Photography by Paul Buceta

If you’ve ever seen Olympic ice dancer Tessa Virtue in action, you know she makes the virtually impossible look easy. Alongside lifelong skating partner Scott Moir, the duo demonstrates elegance and grace while executing spins and lifts with unwavering precision. It’s so seamless, it can be easy to underestimate how physically strong and athletic these two have to be to do what they do every day, whether it’s in practice, competition, or performing in shows around the world.
While years of experience and practice lend themselves to her on-ice perfection, Tessa’s poise, power, and control are largely a result of her off-ice training program. To score some of these skills (and those abs) for ourselves, we turned to Tessa’s strength and conditioning coach Jaime Sochansky-Livingston, CSCS, athletic therapist and co-founder of Reconditioning HQ in Montreal, Canada.

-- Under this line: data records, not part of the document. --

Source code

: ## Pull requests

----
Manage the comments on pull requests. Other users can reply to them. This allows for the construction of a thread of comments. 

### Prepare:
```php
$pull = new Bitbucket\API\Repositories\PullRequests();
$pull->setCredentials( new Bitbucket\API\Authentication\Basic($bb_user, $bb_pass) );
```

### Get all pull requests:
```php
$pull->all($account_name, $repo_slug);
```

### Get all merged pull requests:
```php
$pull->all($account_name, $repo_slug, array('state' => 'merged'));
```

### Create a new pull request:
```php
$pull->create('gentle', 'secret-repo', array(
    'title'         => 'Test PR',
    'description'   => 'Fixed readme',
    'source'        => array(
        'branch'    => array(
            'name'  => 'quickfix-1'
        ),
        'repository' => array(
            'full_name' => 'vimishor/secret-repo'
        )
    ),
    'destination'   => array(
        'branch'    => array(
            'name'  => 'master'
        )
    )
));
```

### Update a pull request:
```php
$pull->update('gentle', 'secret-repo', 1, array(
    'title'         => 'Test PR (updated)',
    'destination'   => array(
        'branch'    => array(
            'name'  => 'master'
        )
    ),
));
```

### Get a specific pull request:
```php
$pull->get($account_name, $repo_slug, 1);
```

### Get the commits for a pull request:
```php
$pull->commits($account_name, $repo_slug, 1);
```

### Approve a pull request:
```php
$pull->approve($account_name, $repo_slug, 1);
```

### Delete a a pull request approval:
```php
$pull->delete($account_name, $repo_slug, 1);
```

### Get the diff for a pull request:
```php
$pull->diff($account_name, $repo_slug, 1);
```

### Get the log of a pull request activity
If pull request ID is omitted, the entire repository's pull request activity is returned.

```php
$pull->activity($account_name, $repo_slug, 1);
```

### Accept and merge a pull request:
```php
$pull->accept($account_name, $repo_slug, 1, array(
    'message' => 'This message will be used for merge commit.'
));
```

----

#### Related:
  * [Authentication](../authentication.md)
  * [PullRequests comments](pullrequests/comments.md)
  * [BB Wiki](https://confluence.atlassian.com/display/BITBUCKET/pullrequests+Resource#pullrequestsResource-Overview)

She put together this routine for STRONG that not only improves explosiveness, stability, and strength, but also focuses on goals required for Tessa’s performance such as posture, breathing, and “a gymnast’s power with a dancer’s grace.”
“For figure skating, and Tessa specifically, we kept in mind these goals when addressing her off-ice gym training program,” says Sochansky-Livingston. “There is a necessity for single-leg stance control, power, and decelerative capacity, so most exercises were given with each leg in mind.”
How to: Aim for two rounds of the following, making sure to take an ample rest period between rounds.

SINGLE-LEG DROP SQUAT
REPS: 8-12 per side
SETUP: Begin standing on one foot with your hands together in front of your chest. Allow the opposite foot to hang directly below the pelvis, relaxed (A).
ACTION: Drop as quickly as you can into a single-leg squat position and “catch” yourself there (B). Hold for 1-2 seconds, then rise slowly back up to single-leg standing position and repeat.

STABILITY BALL SINGLE-LEG PULL-IN
REPS: 6-12 per side
SETUP: Begin in a full push-up position with hands on the floor and shins on a stability ball. Lift one knee to the chest to attain start position (A).
ACTION: Roll the ball towards you by bringing the knee towards the chest, as the opposite leg extends back to a straight position in the air (B). Return to the start position, repeat. Complete all reps, then switch legs.

STABILITY BALL ROTATING SINGLE-ARM PRESS
REPS: 6-10 per side
SETUP: Begin with your upper body supported on a stability ball with both feet on the floor, knees bent. Hold a dumbbell in each hand with arms extended above your chest (A).
ACTION: Bend one arm to lower the dumbbell down to the side while rotating your upper body and pressing the opposite dumbbell higher (B). Reverse the motion and rotate in the opposite direction, switching arms. Repeat for all reps.

TURKISH GET-UP
REPS: 4-6 per side
SETUP: Begin by lying on the floor with one hand holding a kettlebell straight up to the ceiling with the leg on the same side bent. The opposite leg and arm are straight and flat on the floor (A).
ACTION: (Perform the following step-by-step) Keeping the kettlebell pressed to the ceiling, come up onto your opposite forearm (B). Press up from the elbow onto the hand so your torso is fully upright (C). Raise your hips off the floor so you are supported by your arm and opposite foot. Sweep the straight leg under your body to come into a half-kneeling position (D). Lift your hand from the floor, then come to a full standing position (E). Reverse the order of movements to return to the starting position. Complete all reps, then repeat on the other side.

SINGLE-LEG ROMANIAN DEADLIFT
REPS: 8-12 per side
SETUP: Stand with your weight in one leg, the opposite foot lifted and held slightly behind you. Hold dumbbells if desired (A).
ACTION: Keeping your pelvis square to your front, hinge from the hips and tip your torso forward as far as you can while keeping the rest of your body straight and pelvis square. Raise back up to the starting position and repeat (B).